The increased presence of minor powers is the next highlight of the 2018 Iraqi elections. Some minor powers have separated themselves from the major alliances and chosen to compete single-handedly. For instance, Iradda Movement, led by Hanan al-Fatlawi, will compete in the elections independently, while it held a previous allegiance with State of Law Alliance. The presence of minor powers, along with the split of the main alliances, will scatter the votes among a large variety of major electoral lists as well as highlight the role of minor powers. The current division suggests that the elections are not going to generate a landslide victory. As a result, the next Iraqi parliament may be increasingly diverse. Thus, minor powers could play a greater role in these elections. Major lists could favor a coalition with a minor power rather than a major one to form the government to increase their chances to arrive at a win-win situation in negotiations. This might also explain the “technical reasons” behind the recent peaceful separation of al-Hikma Movement from Nasr Alliance.

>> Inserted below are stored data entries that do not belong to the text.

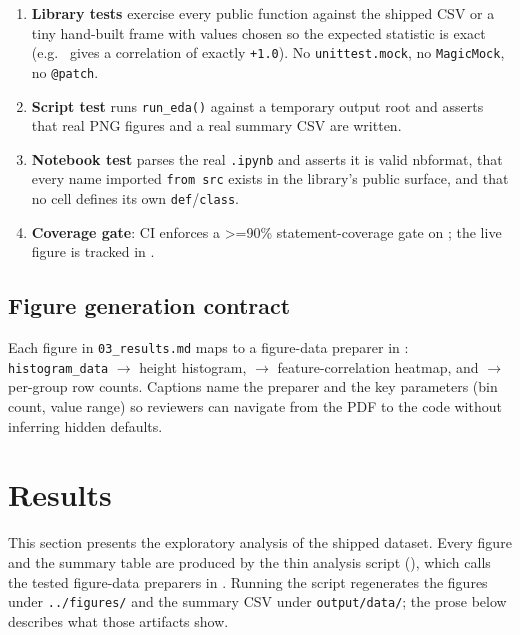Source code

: \documentclass[
]{article}
\providecommand{\tightlist}{%
  \setlength{\itemsep}{0pt}\setlength{\parskip}{0pt}}
\begin{document}
\begin{enumerate}
\def\labelenumi{\arabic{enumi}.}
\tightlist
\item
  \textbf{Library tests} exercise every public function against the
  shipped CSV or a tiny hand-built frame with values chosen so the
  expected statistic is exact (e.g.~
  gives a correlation of exactly \texttt{+1.0}). No
  \texttt{unittest.mock}, no \texttt{MagicMock}, no \texttt{@patch}.
\item
  \textbf{Script test} runs \texttt{run\_eda()} against a temporary
  output root and asserts that real PNG figures and a real summary CSV
  are written.
\item
  \textbf{Notebook test} parses the real \texttt{.ipynb} and asserts it
  is valid nbformat, that every name imported \texttt{from\ src} exists
  in the library's public surface, and that no cell defines its own
  \texttt{def}/\texttt{class}.
\item
  \textbf{Coverage gate}: CI enforces a \texorpdfstring{\textgreater{}=}{>=}90\% statement-coverage gate on
  ; the live
  figure is tracked in
  \href{../../../../docs/_generated/COUNTS.md}{}.
\end{enumerate}

\subsection{Figure generation
contract}\label{figure-generation-contract}

Each figure in \texttt{03\_results.md} maps to a figure-data preparer in
: \texttt{histogram\_data} \texorpdfstring{\ensuremath{\to}}{->} height
histogram,  \texorpdfstring{\ensuremath{\to}}{->} feature-correlation
heatmap, and  \texorpdfstring{\ensuremath{\to}}{->} per-group row counts.
Captions name the preparer and the key parameters (bin count, value
range) so reviewers can navigate from the PDF to the code without
inferring hidden defaults.

\newpage

\section{Results}\label{sec:results}

This section presents the exploratory analysis of the shipped dataset.
Every figure and the summary table are produced by the thin analysis
script
(\href{https://github.com/docxology/template/blob/main/projects/templates/template_eda_notebook/scripts/eda_analysis.py}{}),
which calls the tested figure-data preparers in
. Running the script regenerates the figures
under \texttt{../figures/} and the summary CSV under
\texttt{output/data/}; the prose below describes what those artifacts
show.
\end{document}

In addition, some politicians in the 2018 parliamentary elections emerged in new outfits. For different reasons and circumstances, some old political figures have changed their political approach to appear as new actors in the Iraqi political arena. First, Sadri Movement, led by Muqtada al-Sadr, has formed the coalition of “Sa’aroon”, which also includes the Iraqi Communist Party. Although Sa’aroon looks like a new player in the arena, it is an old player, (Ahrar Bloc 2014), wearing a new outfit. Second, the Coalition for Justice and Democracy, found by former member of PUK Barham Salih, is considered to be a new actor on the Kurdish side of the equation. Sunnis politicians are also politically rebranding. For example, Salem Al-Jubori, whose political history is Islamic, is leading a new political party named the Civil Society for Reform for May’s elections after leaving his former Islamic party.
Political division, minor powers, and new outfits are three major highlights that remark the 2018 Iraqi elections. Concurrently, the new political outfits are going to bring up new major clashes among front-runners. Based on those observations, it is unlikely the next Iraqi government will successfully implement the suggested reforms. The political divisions could inhibit the formation of coalition government, preventing one or two coalitions to form a majority in the next parliament. Consequently, minor alliances could be empowered as potential power brokers. This raises questions regarding the next government to be elected in May 2018. Will it be able to construct a security plan to eliminate, even though incompletely, the threats of ISIS remnants? Is it going to come up with a well-built economic plan to achieve at least the necessary reforms demanded by the IMF? Will the next PM be able to maintain the war on corruption?